話は戻り、音についての好みもあると思う。私は自然の音はとても心地いいし雑踏の音もなんだかんだ人間味を感じてとても生きている感じがするので好きだ。そこに人がいる。PCやスピーカーから聞こえて来る音楽は楽しめるし、360日、自宅で音楽が流れていない時はほぼ無い。生活音などの和らぎになり、周囲とも混ざって独特の層を作るのも好きだ。人が人の生活様式を変えるたび、人の雰囲気を認知する 拡張部分の音の存在がそう単純ではないことに感じる。作業やリラックスするために私は、ブライアンイーノとか、バッハの無伴奏チェロなどは落ち着くのでよく聴く。ただ自分が言うとカッコつけているように思われることだろうとは、、心構えている。暴走するように書く時にかちゃかちゃタイピングするには、それ相応合った音楽を要する。ロックだしバッハだ、ロックでバッハして書く。少しくだらないし分かりづらいのでこの趣味嗜好の流れは置いておこう。

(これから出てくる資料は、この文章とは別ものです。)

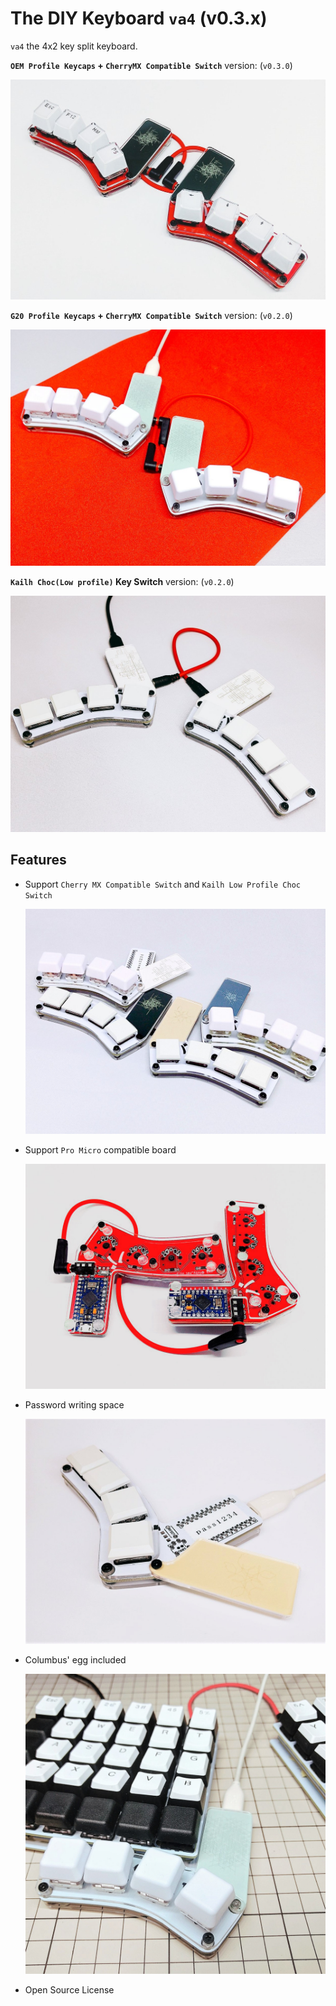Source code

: # The DIY Keyboard `va4` (v0.3.x)

`va4` the 4x2 key split keyboard.

**`OEM Profile Keycaps` + `CherryMX Compatible Switch`** version: (`v0.3.0`)

![photo(v0.2.0)](./images/va4-v0_3_0-01.jpg)

**`G20 Profile Keycaps` + `CherryMX Compatible Switch`** version: (`v0.2.0`)

![photo(v0.2.0)](./images/va4-v0_2_0-01.jpg)

**`Kailh Choc(Low profile)` Key Switch** version: (`v0.2.0`)

![photo(v0.2.0)](./images/va4-v0_2_0-02.jpg)

## Features

* Support `Cherry MX Compatible Switch` and `Kailh Low Profile Choc Switch`

  ![photo(v0.2.0)](./images/va4-v0_2_0-04.jpg)

* Support `Pro Micro` compatible board

  ![photo(v0.3.0)](./images/va4-v0_3_0-02.jpg)

* Password writing space

  ![photo(v0.2.0)](./images/va4-v0_2_0-07.jpg)

* Columbus' egg included

  ![photo(v0.2.0)](./images/va4-v0_2_0-08.jpg)

* Open Source License
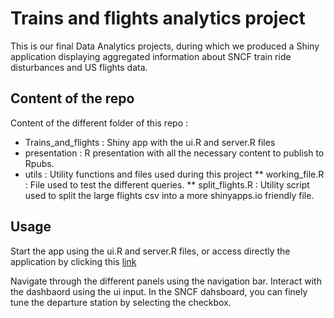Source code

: # Trains and flights analytics project

This is our final Data Analytics projects, during which we produced a Shiny application displaying aggregated information about SNCF train ride disturbances and US flights data.

## Content of the repo

Content of the different folder of this repo :
* Trains_and_flights : Shiny app with the ui.R and server.R files
* presentation : R presentation with all the necessary content to publish to Rpubs.
* utils : Utility functions and files used during this project
  ** working_file.R : File used to test the different queries.
  ** split_flights.R : Utility script used to split the large flights csv into a more shinyapps.io friendly file.

## Usage

Start the app using the ui.R and server.R files, or access directly the application by clicking this [link](https://igzs.shinyapps.io/Trains_and_flights/)

Navigate through the different panels using the navigation bar.
Interact with the dashbaord using the ui input.
In the SNCF dahsboard, you can finely tune the departure station by selecting the checkbox. 
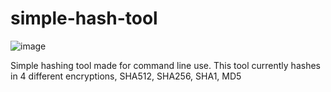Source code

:# simple-hash-tool
![image](https://github.com/user-attachments/assets/d2e36e36-1af2-420f-8be4-12c6e9ce66da)

Simple hashing tool made for command line use. This tool currently hashes in 4 different encryptions, SHA512, SHA256, SHA1, MD5
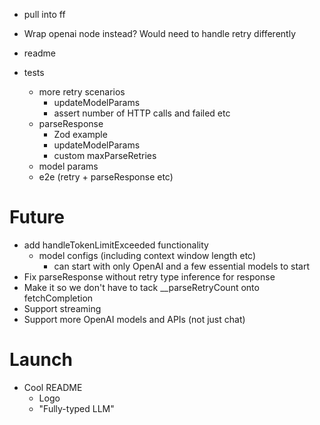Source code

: - pull into ff

- Wrap openai node instead? Would need to handle retry differently

- readme

- tests
  - more retry scenarios
    - updateModelParams
    - assert number of HTTP calls and failed etc
  - parseResponse
    - Zod example
    - updateModelParams
    - custom maxParseRetries
  - model params
  - e2e (retry + parseResponse etc)

# Future

- add handleTokenLimitExceeded functionality
  - model configs (including context window length etc)
    - can start with only OpenAI and a few essential models to start
- Fix parseResponse without retry type inference for response
- Make it so we don't have to tack \_\_parseRetryCount onto fetchCompletion
- Support streaming
- Support more OpenAI models and APIs (not just chat)

# Launch

- Cool README
  - Logo
  - "Fully-typed LLM"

聞くことも好きだが歌うことはもっと好きだ。これは感情の表現であると思う。歌というと、ビョークやロックでいうとトムヨークとか、好きな声と音、メロディーのトーンはあると思う。あまり好き嫌いはない。     けれどグレングールドのバッハは違った。一時期に流行った歴史もあり、時は廻り聴き継がれているのだなと感じる。色々な伝説やらビジュアルに押されてというのも無きにしもあらずだけれど、作品を、録音として聞いてこれは、ある時を選んで聞きたいのだ。アルプスの冷たい山から下ってきたミネラルをたくさんに含んだ水のようでキンキンに冷えて喉を潤してくれるような演奏の収録。とにかく心地よく最高に冷たい水晶をとかして飲んでいるような気持ち良さととんでもない寂しさがある。このグールドのバッハ ゴルドベルグ変奏曲を、繰り返しどのくらい聞いただろう。鼻歌の細部まで再生されるくらいだろうか。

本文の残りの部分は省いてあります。